Source data —
::::::

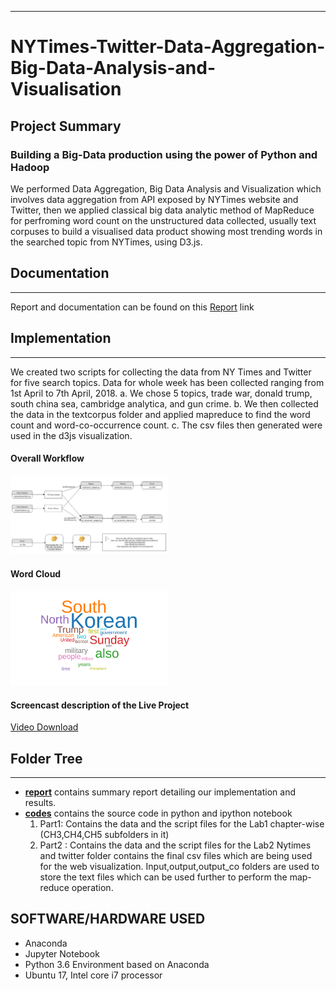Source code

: ***
# NYTimes-Twitter-Data-Aggregation-Big-Data-Analysis-and-Visualisation

## Project Summary

### Building a Big-Data production using the power of Python and Hadoop
We performed Data Aggregation, Big Data Analysis and Visualization which involves data aggregation from API exposed by NYTimes website and Twitter, then we applied classical big data analytic
method of MapReduce for perfroming word count on the unstructured data collected, usually text corpuses to build a visualised data product showing most trending words in the searched topic from NYTimes, using D3.js.
## Documentation
***
Report and documentation can be found on this [Report](https://github.com/jayantsolanki/NYTimes-Data-Aggregation-Big-Data-Analysis-and-Visualisation/tree/master/report) link

## Implementation
***
We created two scripts for collecting the data from NY Times and Twitter for five search topics. Data for whole week has been collected ranging from 1st April to 7th April, 2018. 
a. We chose 5 topics, trade war, donald trump, south china sea, cambridge analytica, and gun crime.
b. We then collected the data in the textcorpus folder and applied mapreduce to find the word count and word-co-occurrence count.
c. The csv files then generated were used in the d3js visualization.

#### Overall Workflow
<img src="https://github.com/jayantsolanki/NYTimes-Twitter-Data-Aggregation-Big-Data-Analysis-and-Visualisation/blob/master/report/images/flow.png" width=50% height=50%>

#### Word Cloud
<img src="https://github.com/jayantsolanki/NYTimes-Twitter-Data-Aggregation-Big-Data-Analysis-and-Visualisation/blob/master/report/images/imageedit_1_6249841619.png" width=50% height=50%>

#### Screencast description of the Live Project

[Video Download](https://buffalo.box.com/s/ltdluqv33nk36y9ojz4wk6bviyh8i03q)

## Folder Tree
***
* [**report**](https://github.com/jayantsolanki/NYTimes-Data-Aggregation-Big-Data-Analysis-and-Visualisation/tree/master/report) contains summary report detailing our implementation and results.
* [**codes**](https://github.com/jayantsolanki/NYTimes-Data-Aggregation-Big-Data-Analysis-and-Visualisation/tree/master/code)  contains the source code in python and ipython notebook
  1. Part1: Contains the data and the script files for the Lab1 chapter-wise (CH3,CH4,CH5 subfolders in it)
  2. Part2 : Contains the data and the script files for the Lab2 Nytimes and twitter folder contains the final csv files which are being
used for the web visualization. Input,output,output_co folders are used to store the text files which can be used further to perform the map-reduce operation.

## SOFTWARE/HARDWARE USED
* Anaconda
* Jupyter Notebook
* Python 3.6 Environment based on Anaconda
* Ubuntu 17, Intel core i7 processor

::::::

What this task involves —
Print all records word for word, no images.

Written response —
Source code

: ***
# NYTimes-Twitter-Data-Aggregation-Big-Data-Analysis-and-Visualisation

## Project Summary

### Building a Big-Data production using the power of Python and Hadoop
We performed Data Aggregation, Big Data Analysis and Visualization which involves data aggregation from API exposed by NYTimes website and Twitter, then we applied classical big data analytic
method of MapReduce for perfroming word count on the unstructured data collected, usually text corpuses to build a visualised data product showing most trending words in the searched topic from NYTimes, using D3.js.
## Documentation
***
Report and documentation can be found on this [Report](https://github.com/jayantsolanki/NYTimes-Data-Aggregation-Big-Data-Analysis-and-Visualisation/tree/master/report) link

## Implementation
***
We created two scripts for collecting the data from NY Times and Twitter for five search topics. Data for whole week has been collected ranging from 1st April to 7th April, 2018. 
a. We chose 5 topics, trade war, donald trump, south china sea, cambridge analytica, and gun crime.
b. We then collected the data in the textcorpus folder and applied mapreduce to find the word count and word-co-occurrence count.
c. The csv files then generated were used in the d3js visualization.

#### Overall Workflow
<img src="https://github.com/jayantsolanki/NYTimes-Twitter-Data-Aggregation-Big-Data-Analysis-and-Visualisation/blob/master/report/images/flow.png" width=50% height=50%>

#### Word Cloud
<img src="https://github.com/jayantsolanki/NYTimes-Twitter-Data-Aggregation-Big-Data-Analysis-and-Visualisation/blob/master/report/images/imageedit_1_6249841619.png" width=50% height=50%>

#### Screencast description of the Live Project

[Video Download](https://buffalo.box.com/s/ltdluqv33nk36y9ojz4wk6bviyh8i03q)

## Folder Tree
***
* [**report**](https://github.com/jayantsolanki/NYTimes-Data-Aggregation-Big-Data-Analysis-and-Visualisation/tree/master/report) contains summary report detailing our implementation and results.
* [**codes**](https://github.com/jayantsolanki/NYTimes-Data-Aggregation-Big-Data-Analysis-and-Visualisation/tree/master/code)  contains the source code in python and ipython notebook
  1. Part1: Contains the data and the script files for the Lab1 chapter-wise (CH3,CH4,CH5 subfolders in it)
  2. Part2 : Contains the data and the script files for the Lab2 Nytimes and twitter folder contains the final csv files which are being
used for the web visualization. Input,output,output_co folders are used to store the text files which can be used further to perform the map-reduce operation.

## SOFTWARE/HARDWARE USED
* Anaconda
* Jupyter Notebook
* Python 3.6 Environment based on Anaconda
* Ubuntu 17, Intel core i7 processor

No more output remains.